I recently had the privilege to attend the CanadianOrganization of Rare Disorder’s (CORD) 2015 Rare Disease Day Conference and to take
part in a panel on Patient Leadership in Research.
I thought hard about what I could bring to this research
forum. Unlike the other panel members I don’t have a background in healthcare
as either a provider or as a researcher. I don’t have peer-reviewed papers to
legitimize my experience. I don’t have letters either in front of or behind my
name.
So what do I bring to the research review process? How can
parents & lay reviewers contribute the grant review process?
Instead of focussing on what I don’t have, let me start by telling
you who I am.
I am a parent to two amazing children. By a quirk of genetic
fate, my oldest has an undiagnosed, likely genetic, disease. My youngest is
‘typical’ (whatever that may mean), and spends an inordinate amount of time
worrying about her older brother.
My son is 13 now, and we have spent most of his life
searching for answers. We’ve seen innumerable specialists, experienced so many
tests, he’s had so much chronic pain, on again off again, on again disability,
a rare tumour, an impressive surgery, an ICU stay, and we still have no
answers. Personally, our medical journey is still one of gathering data.
Communicating with our healthcare providers and cobbling together management
strategies that can maximize our son’s quality of life is our modus operandi.
Some days are bad. This year, he’s missed 70% of his classes because of pain,
nausea & fatigue. He has ambitions – plans to be a marine biologist and
study the deep ocean. I live in fear that whatever he has, we won’t be able to
help him realize those dreams. We often feel completely powerless and buffeted
by forces we can’t understand and have no control over. This is not just our reality, but also the reality
shared by most in the rare disease community.
I am deeply entrenched in my rare disease community. I am a
believer in and builder of networks, on and offline. I believe in the
collective wisdom of families, patients, caregivers, doctors and allied health
professionals. Furthermore, I fundamentally believe that within the
intersections of those relationships and communications lays the wisdom that
will bring patient care forward, individually and collectively.
My perspective comes not from a professional affiliation or
education, but from our family’s, our community’s lived experience. This my
education, my on the job learning.
But what does this bring to reviewing research grants?
I have been a parent/lay reviewer for the Rare DiseaseFoundation Microgrant Program since it’s inception. And while I’m a great
believer in the program, it actually took me a while to fully understand the
value that I, and others from the rare disease community, brought to the table.
It’s that word: perspective. And does the usual mode of
reviewing grant proposals really have enough to get the full picture?
No matter
how many times I saw this come across my facebook or twitter feed a couple of
weeks ago I could not see this dress as the blue and black pictured on the
right. I recognize that others genuinely saw it as black and blue. But to me,
it remained white a gold. More interestingly, I would never had know that the
dress could even be perceived as black & blue if no-one told me. I had no
conception that the other perspective even existed. There’s nothing wrong with
my perspective (or theirs), but without our conversations, we would have been
completely unaware of the other’s.
I see rare
disease research the same way. It is #thedress. Traditional ways of reviewing
grant proposals have only had one perspective, that of scientific community.

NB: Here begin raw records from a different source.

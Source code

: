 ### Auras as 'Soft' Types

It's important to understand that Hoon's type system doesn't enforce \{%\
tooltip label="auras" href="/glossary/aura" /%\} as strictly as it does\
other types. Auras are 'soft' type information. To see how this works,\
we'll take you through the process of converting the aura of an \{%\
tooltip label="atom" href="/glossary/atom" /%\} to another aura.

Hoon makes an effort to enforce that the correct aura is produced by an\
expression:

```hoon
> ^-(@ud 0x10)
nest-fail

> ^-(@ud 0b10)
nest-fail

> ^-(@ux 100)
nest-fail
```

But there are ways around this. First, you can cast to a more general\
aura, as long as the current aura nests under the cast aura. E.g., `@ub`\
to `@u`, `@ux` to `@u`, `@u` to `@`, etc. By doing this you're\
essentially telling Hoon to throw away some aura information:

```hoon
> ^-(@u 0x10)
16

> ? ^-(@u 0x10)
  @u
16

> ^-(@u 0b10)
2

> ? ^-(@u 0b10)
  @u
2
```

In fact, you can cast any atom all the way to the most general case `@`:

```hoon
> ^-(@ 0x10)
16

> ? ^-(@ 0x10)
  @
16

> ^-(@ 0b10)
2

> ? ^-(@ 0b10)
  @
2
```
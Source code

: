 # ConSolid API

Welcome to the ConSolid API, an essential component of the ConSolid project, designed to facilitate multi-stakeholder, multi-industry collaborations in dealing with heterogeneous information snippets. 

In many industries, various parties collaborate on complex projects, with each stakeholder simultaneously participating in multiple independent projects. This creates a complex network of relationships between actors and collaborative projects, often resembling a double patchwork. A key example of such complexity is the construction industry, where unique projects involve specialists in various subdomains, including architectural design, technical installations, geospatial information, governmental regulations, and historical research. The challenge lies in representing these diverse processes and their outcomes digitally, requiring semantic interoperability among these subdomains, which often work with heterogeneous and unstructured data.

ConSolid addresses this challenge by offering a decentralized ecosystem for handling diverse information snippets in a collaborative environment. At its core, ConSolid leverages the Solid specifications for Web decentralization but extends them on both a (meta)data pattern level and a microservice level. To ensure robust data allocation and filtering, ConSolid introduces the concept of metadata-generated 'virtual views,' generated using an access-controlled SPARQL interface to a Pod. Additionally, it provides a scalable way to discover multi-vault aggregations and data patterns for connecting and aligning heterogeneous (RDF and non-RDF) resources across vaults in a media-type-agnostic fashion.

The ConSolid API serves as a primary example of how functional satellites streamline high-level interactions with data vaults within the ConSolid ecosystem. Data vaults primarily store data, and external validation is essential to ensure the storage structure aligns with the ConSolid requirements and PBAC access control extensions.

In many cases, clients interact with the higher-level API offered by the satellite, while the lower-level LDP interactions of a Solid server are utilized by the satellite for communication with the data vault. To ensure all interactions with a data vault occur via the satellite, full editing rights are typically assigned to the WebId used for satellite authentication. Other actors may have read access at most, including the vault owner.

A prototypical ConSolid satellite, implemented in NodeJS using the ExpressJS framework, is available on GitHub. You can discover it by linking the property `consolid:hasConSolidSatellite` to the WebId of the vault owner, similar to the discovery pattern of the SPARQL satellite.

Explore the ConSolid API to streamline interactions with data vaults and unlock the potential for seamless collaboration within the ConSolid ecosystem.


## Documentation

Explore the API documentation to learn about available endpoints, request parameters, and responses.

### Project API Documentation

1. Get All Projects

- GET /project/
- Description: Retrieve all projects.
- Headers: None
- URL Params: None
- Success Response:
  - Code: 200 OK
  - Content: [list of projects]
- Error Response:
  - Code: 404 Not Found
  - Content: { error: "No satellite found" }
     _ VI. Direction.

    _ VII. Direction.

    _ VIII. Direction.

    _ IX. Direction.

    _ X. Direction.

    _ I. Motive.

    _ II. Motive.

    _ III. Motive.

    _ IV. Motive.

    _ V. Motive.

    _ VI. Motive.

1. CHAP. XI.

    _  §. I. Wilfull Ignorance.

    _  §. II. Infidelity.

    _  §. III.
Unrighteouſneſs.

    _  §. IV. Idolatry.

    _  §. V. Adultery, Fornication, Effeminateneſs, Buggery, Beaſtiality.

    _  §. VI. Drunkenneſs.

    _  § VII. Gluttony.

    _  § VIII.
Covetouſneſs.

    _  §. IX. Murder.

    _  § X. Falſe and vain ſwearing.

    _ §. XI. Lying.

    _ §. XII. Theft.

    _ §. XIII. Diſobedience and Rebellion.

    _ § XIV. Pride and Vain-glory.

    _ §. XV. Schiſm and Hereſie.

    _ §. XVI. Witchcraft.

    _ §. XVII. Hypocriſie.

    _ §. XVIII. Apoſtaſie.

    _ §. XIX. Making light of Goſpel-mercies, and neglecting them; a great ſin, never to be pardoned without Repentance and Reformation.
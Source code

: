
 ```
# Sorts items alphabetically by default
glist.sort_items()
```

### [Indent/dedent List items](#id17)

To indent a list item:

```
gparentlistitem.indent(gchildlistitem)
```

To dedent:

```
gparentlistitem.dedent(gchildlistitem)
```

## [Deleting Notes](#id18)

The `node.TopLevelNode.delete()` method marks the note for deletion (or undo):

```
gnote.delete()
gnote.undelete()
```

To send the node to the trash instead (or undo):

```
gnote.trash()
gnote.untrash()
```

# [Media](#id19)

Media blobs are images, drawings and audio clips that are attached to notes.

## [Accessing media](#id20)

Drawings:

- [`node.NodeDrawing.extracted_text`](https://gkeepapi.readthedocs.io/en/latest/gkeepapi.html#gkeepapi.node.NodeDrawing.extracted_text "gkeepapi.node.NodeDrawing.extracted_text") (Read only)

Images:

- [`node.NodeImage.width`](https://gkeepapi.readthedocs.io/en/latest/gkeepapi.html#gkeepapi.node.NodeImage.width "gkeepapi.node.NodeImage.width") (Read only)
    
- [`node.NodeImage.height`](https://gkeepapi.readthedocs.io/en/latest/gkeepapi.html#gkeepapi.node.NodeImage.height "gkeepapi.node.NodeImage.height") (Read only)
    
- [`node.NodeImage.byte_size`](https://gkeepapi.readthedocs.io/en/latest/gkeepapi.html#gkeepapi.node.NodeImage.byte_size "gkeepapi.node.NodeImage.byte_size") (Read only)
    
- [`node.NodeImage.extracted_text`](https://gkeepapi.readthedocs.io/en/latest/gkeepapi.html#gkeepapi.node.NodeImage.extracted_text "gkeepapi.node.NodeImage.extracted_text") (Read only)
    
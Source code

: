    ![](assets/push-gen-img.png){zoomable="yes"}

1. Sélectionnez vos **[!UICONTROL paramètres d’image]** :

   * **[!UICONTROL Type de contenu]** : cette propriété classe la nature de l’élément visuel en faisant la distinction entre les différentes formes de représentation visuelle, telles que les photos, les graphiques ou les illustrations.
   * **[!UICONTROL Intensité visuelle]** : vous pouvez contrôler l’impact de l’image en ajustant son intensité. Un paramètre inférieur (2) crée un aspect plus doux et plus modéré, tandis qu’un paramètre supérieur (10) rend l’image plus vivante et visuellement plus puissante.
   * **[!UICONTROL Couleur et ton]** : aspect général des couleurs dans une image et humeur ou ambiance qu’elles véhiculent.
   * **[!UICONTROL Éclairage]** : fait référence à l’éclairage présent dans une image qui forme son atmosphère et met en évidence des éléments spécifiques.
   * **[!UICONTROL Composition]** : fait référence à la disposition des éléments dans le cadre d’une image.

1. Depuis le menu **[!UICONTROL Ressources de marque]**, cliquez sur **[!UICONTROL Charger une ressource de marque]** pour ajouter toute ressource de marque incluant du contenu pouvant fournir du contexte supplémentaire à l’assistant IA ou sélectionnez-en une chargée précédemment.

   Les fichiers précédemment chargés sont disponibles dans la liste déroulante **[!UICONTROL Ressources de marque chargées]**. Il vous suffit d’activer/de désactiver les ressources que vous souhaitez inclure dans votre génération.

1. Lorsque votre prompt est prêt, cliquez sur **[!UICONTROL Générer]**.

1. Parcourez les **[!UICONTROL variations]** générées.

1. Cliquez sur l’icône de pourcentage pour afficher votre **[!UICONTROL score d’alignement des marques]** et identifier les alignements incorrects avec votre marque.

That perspective is not wrong. It is completely valid, but it is not the full
picture. We are all both bound and lifted by our experiences but having
more critical thinkers who understand our model and our goals will make the
process more robust . Having
more perspectives helps us make better decisions.
Adding the lived experience of families with rare disease to
our reviewers ensures that research is funded that reflects the priorities of
the rare disease community. Interestingly, I think that this will engage the
community in being more involved with both the research process and with
fundraising and advocating for research dollars. One group shouldn’t be
dictating to the other what should happen, but rather all voices need to have
equal standing.
This is a volunteer job that doesn’t necessarily come
easily. It is work. It takes effort. It has been at times both time consuming
and intimidating. It could have been seen as a burden on individuals who
already have so much on their overfull plates? Why would we take on more?
Hope is hard to come by in the rare disease world. Cures are
hard. Funding is hard. Days are hard.
When you get right down to it, I can only answer for myself. Twice a
year, when I read these research proposals, when I see what people plan on
doing with these small amounts of money for my rare disease community, I get a
spark of Hope. Now I know that the vast majority of these projects won’t do
anything for my family. But they will for another family. A family just like
mine that lives deep down the shaft of uncertainty, and for them, one of these
small research projects may be the beginning of a light at the end of the
tunnel. And something that I do might help them see that light. Something I do.
That is enough.
We are building something together here – a collaboration of
scientists and health care providers and families, all of whom have an equal
voice. As much as funding research, this is what I believe in – building this
house we can all live in. Because making decisions together – this is what’s
going to drive us toward the cures we need.